Ein Bild von vor fünf Jahren. Zur Halbzeit der Generalsanierung war das Landgericht eine Großbaustelle. Eine Ende ist nun in Sicht. Archivbild: Hartl

In Amberg steht nicht nur das älteste Landgerichtsgebäude Bayerns. Nach der Generalsanierung des historischen Komplexes ist es auch technisch das modernste im Freistaat.

(usc) Im Vorfeld der offiziellen Einweihung am Freitag, 24. Juli, präsentierte Präsident Dr. Wolfgang Schmalzbauer die Chronik "470 Jahre Baugeschichte - 750 Jahre Justizgeschichte Landgericht Amberg". Das Buch kann man durchaus als Abschiedsgeschenk der beiden Autoren, Schmalzbauer und Baudirektorin Christa Hönle, betrachten, gehen doch beide heuer in den Ruhestand. Welch immense Arbeit in der Chronik steckt, lässt sich nur erahnen.

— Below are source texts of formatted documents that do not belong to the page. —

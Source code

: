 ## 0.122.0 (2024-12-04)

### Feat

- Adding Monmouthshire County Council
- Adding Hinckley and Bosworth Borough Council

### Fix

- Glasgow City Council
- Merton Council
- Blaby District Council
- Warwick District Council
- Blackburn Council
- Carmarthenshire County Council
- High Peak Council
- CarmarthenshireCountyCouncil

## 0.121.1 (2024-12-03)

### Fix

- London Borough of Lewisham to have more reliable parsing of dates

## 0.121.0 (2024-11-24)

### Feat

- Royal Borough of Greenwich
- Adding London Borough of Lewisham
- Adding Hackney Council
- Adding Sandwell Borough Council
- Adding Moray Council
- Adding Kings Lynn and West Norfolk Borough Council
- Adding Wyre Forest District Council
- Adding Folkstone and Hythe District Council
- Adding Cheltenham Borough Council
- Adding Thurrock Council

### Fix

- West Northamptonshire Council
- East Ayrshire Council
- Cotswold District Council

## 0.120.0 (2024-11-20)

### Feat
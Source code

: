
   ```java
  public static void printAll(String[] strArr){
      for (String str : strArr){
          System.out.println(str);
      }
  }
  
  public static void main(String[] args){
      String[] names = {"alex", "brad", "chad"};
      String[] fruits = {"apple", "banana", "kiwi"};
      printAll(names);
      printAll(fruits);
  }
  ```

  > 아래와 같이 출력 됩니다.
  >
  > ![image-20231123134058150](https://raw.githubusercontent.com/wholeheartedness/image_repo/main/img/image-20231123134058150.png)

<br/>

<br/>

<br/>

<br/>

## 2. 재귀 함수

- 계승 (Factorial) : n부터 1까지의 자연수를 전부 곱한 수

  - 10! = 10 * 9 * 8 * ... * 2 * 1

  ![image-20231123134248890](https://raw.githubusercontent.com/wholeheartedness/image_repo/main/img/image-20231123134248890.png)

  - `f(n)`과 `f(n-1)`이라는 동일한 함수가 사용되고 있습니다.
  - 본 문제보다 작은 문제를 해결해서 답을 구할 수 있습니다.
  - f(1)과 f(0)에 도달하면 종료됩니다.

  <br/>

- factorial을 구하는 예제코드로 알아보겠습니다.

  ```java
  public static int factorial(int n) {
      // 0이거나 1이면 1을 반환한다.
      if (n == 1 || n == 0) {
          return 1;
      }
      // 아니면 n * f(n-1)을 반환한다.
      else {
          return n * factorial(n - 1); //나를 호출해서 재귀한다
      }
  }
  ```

Die Vorstellung des Buchs erfolgte im Beisein des Chefs des Oberlandesgerichts Nürnberg, Dr. Christoph Strötz, in der historischen Torhalle. In ihr begann laut Schmalzbauer 1544 die Geschichte dieses Ämtergebäudes. Und Christa Hönle erläuterte die über 26 Millionen Euro teure Generalsanierung, die sich über zehn Jahre erstreckte und noch in diesem Jahr abgeschlossen wird.

"Ein Glücksfall"

Es war nach Worten Schmalzbauers ein Glücksfall, dass die Justiz Hönle als für die Maßnahme Verantwortliche vom Staatlichen Bauamt zugeteilt bekam. Sondern auch, dass sich die Expertin bereiterklärte, ihr Wissen in die Chronik einfließen zu lassen - Fotos und Dokumentation der Generalsanierung inklusive. Schmalzbauer stellte in Ergänzung dazu die Organisationsgeschichte des Landgerichts zusammen.

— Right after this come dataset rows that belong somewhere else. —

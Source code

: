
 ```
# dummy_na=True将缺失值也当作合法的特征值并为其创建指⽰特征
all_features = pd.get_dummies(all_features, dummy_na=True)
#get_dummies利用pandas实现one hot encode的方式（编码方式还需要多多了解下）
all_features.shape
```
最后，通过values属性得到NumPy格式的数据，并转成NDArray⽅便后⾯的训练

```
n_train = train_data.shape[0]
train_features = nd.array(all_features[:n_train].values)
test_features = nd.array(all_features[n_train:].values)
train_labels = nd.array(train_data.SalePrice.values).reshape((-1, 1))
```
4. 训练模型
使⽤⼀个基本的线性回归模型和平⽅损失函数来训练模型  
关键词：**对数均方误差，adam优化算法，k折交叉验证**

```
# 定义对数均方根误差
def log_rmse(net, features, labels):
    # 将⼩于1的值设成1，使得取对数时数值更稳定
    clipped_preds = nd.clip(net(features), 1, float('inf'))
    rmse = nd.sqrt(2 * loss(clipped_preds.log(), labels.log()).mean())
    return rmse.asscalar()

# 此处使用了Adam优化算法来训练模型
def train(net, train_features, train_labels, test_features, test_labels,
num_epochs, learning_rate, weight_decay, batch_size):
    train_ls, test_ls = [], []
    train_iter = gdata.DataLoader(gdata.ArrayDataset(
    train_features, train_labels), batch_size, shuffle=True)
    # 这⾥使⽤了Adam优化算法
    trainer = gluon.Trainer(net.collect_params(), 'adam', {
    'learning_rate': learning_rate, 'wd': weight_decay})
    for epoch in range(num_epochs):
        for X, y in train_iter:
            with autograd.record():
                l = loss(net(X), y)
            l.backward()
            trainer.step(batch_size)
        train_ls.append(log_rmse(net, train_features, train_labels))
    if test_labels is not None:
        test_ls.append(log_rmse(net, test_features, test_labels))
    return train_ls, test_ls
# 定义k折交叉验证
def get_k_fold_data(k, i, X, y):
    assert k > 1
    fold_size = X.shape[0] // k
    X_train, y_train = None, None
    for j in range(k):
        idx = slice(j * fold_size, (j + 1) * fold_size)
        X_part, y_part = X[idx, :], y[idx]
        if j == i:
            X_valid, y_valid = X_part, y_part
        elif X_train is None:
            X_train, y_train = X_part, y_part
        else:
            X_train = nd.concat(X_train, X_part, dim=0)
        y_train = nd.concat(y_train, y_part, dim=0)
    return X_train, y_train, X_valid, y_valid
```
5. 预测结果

Wie die von Christa Hönle verfasste Baugeschichte ausweist, besteht der Komplex aus mehreren Häusern unterschiedlicher Bauzeit - von Renaissance über Barock bis hin zum Jugendstil. Die historische Bausubstanz hatte im Laufe der vielen Jahrhunderte erhebliche Schäden erlitten, so dass eine umfangreiche Generalsanierung von 2005 bis 2015 unabdingbar war. Die wichtigsten Maßnahmen waren dabei die Modernisierung der Tragkonstruktionen in den Bereichen Dachtragwerk, Deckenkonstruktion, Fundament, Mauerwerk und Gewölbe, aber auch die Erneuerung der Versorgungsleitungen und die Sanierung der Ausbauteile. Es wurden alle technischen Installationen entfernt. Die Gebäude selbst wurde laut Hönle fast bis auf den Rohbaustatus zurückgeführt.

An Sicherheit gedacht

Mit der Neuinstallation erfolgte die Anpassung an die neuesten technischen Baubestimmungen - insbesondere hinsichtlich Brandschutz, Barrierefreiheit und Energieeinsparung. Zudem wurde eine Neuordnung der Funktionsbereiche für Landgericht und Staatsanwaltschaft berücksichtigt. Auch unter Berücksichtigung der in den vergangenen Jahren notwendig gewordenen verstärkten Sicherheitsmaßnahmen.

Die Generalsanierung der Gesamtanlage mit Kosten von über 26 Millionen Euro wurde vom Freistaat und vom Staatlichen Bauamt in drei Abschnitte eingeteilt. Planung und Bauleitung lagen in der Verantwortung des Architekturbüros Georg Zunner. Die Staatsanwaltschaft wurde für zehn Jahre in die Faberstraße ausgelagert, das Landgericht musste Lärm und Staub der Bauarbeiten ertragen und mehrmals innerhalb des Sanierungs-Komplexes umziehen.